• _What is needed_
Write out every line below again exactly as it stands, skipping each image.

--------------------------------

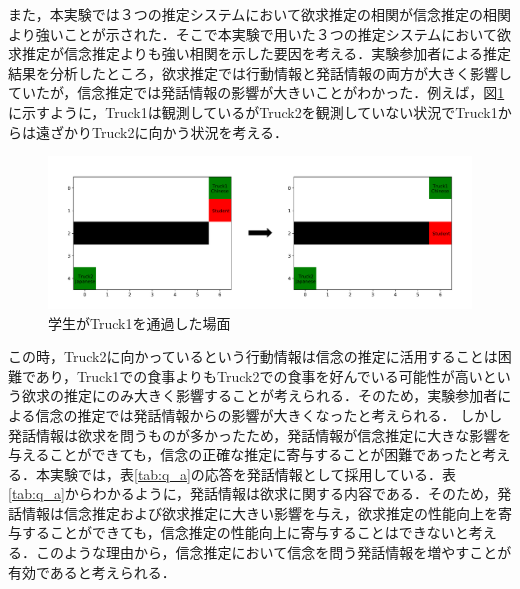 \par
また，本実験では３つの推定システムにおいて欲求推定の相関が信念推定の相関より強いことが示された．そこで本実験で用いた３つの推定システムにおいて欲求推定が信念推定よりも強い相関を示した要因を考える．実験参加者による推定結果を分析したところ，欲求推定では行動情報と発話情報の両方が大きく影響していたが，信念推定では発話情報の影響が大きいことがわかった．例えば，図\ref{fig:ex_env3}に示すように，Truck1は観測しているがTruck2を観測していない状況でTruck1からは遠ざかりTruck2に向かう状況を考える．
\begin{figure}[htbp]
  \begin{center}
    \includegraphics[scale=0.48]{./ex_env3.pdf}
    \caption{学生がTruck1を通過した場面}
    \label{fig:ex_env3}
  \end{center}
\end{figure}
この時，Truck2に向かっているという行動情報は信念の推定に活用することは困難であり，Truck1での食事よりもTruck2での食事を好んでいる可能性が高いという欲求の推定にのみ大きく影響することが考えられる．そのため，実験参加者による信念の推定では発話情報からの影響が大きくなったと考えられる．
しかし発話情報は欲求を問うものが多かったため，発話情報が信念推定に大きな影響を与えることができても，信念の正確な推定に寄与することが困難であったと考える．本実験では，表\ref{tab:q_a}の応答を発話情報として採用している．表\ref{tab:q_a}からわかるように，発話情報は欲求に関する内容である．そのため，発話情報は信念推定および欲求推定に大きい影響を与え，欲求推定の性能向上を寄与することができても，信念推定の性能向上に寄与することはできないと考える．このような理由から，信念推定において信念を問う発話情報を増やすことが有効であると考えられる．
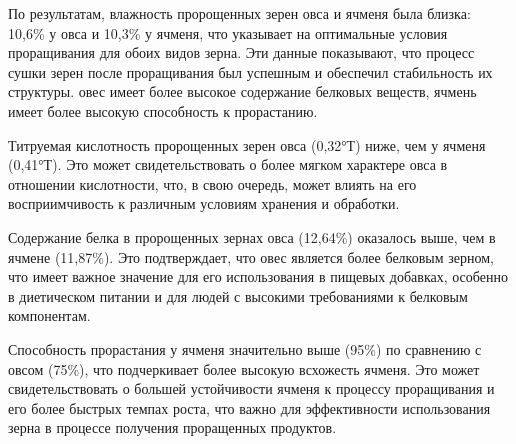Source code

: 
По результатам, влажность пророщенных зерен овса и ячменя была близка:
10,6\% у овса и 10,3\% у ячменя, что указывает на оптимальные условия
проращивания для обоих видов зерна. Эти данные показывают, что процесс
сушки зерен после проращивания был успешным и обеспечил стабильность их
структуры. овес имеет более высокое содержание белковых веществ, ячмень
имеет более высокую способность к прорастанию.

Титруемая кислотность пророщенных зерен овса (0,32°Т) ниже, чем у ячменя
(0,41°Т). Это может свидетельствовать о более мягком характере овса в
отношении кислотности, что, в свою очередь, может влиять на его
восприимчивость к различным условиям хранения и обработки.

Содержание белка в пророщенных зернах овса (12,64\%) оказалось выше, чем
в ячмене (11,87\%). Это подтверждает, что овес является более белковым
зерном, что имеет важное значение для его использования в пищевых
добавках, особенно в диетическом питании и для людей с высокими
требованиями к белковым компонентам.

Способность прорастания у ячменя значительно выше (95\%) по сравнению с
овсом (75\%), что подчеркивает более высокую всхожесть ячменя. Это может
свидетельствовать о большей устойчивости ячменя к процессу проращивания
и его более быстрых темпах роста, что важно для эффективности
использования зерна в процессе получения проращенных продуктов.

--------------------------------

• _Output below_
 \par
また，本実験では３つの推定システムにおいて欲求推定の相関が信念推定の相関より強いことが示された．そこで本実験で用いた３つの推定システムにおいて欲求推定が信念推定よりも強い相関を示した要因を考える．実験参加者による推定結果を分析したところ，欲求推定では行動情報と発話情報の両方が大きく影響していたが，信念推定では発話情報の影響が大きいことがわかった．例えば，図\ref{fig:ex_env3}に示すように，Truck1は観測しているがTruck2を観測していない状況でTruck1からは遠ざかりTruck2に向かう状況を考える．
\begin{figure}[htbp]
  \begin{center}
    \includegraphics[scale=0.48]{./ex_env3.pdf}
    \caption{学生がTruck1を通過した場面}
    \label{fig:ex_env3}
  \end{center}
\end{figure}
この時，Truck2に向かっているという行動情報は信念の推定に活用することは困難であり，Truck1での食事よりもTruck2での食事を好んでいる可能性が高いという欲求の推定にのみ大きく影響することが考えられる．そのため，実験参加者による信念の推定では発話情報からの影響が大きくなったと考えられる．
しかし発話情報は欲求を問うものが多かったため，発話情報が信念推定に大きな影響を与えることができても，信念の正確な推定に寄与することが困難であったと考える．本実験では，表\ref{tab:q_a}の応答を発話情報として採用している．表\ref{tab:q_a}からわかるように，発話情報は欲求に関する内容である．そのため，発話情報は信念推定および欲求推定に大きい影響を与え，欲求推定の性能向上を寄与することができても，信念推定の性能向上に寄与することはできないと考える．このような理由から，信念推定において信念を問う発話情報を増やすことが有効であると考えられる．
Source code

: 
По результатам, влажность пророщенных зерен овса и ячменя была близка:
10,6\% у овса и 10,3\% у ячменя, что указывает на оптимальные условия
проращивания для обоих видов зерна. Эти данные показывают, что процесс
сушки зерен после проращивания был успешным и обеспечил стабильность их
структуры. овес имеет более высокое содержание белковых веществ, ячмень
имеет более высокую способность к прорастанию.

Титруемая кислотность пророщенных зерен овса (0,32°Т) ниже, чем у ячменя
(0,41°Т). Это может свидетельствовать о более мягком характере овса в
отношении кислотности, что, в свою очередь, может влиять на его
восприимчивость к различным условиям хранения и обработки.

Содержание белка в пророщенных зернах овса (12,64\%) оказалось выше, чем
в ячмене (11,87\%). Это подтверждает, что овес является более белковым
зерном, что имеет важное значение для его использования в пищевых
добавках, особенно в диетическом питании и для людей с высокими
требованиями к белковым компонентам.

Способность прорастания у ячменя значительно выше (95\%) по сравнению с
овсом (75\%), что подчеркивает более высокую всхожесть ячменя. Это может
свидетельствовать о большей устойчивости ячменя к процессу проращивания
и его более быстрых темпах роста, что важно для эффективности
использования зерна в процессе получения проращенных продуктов.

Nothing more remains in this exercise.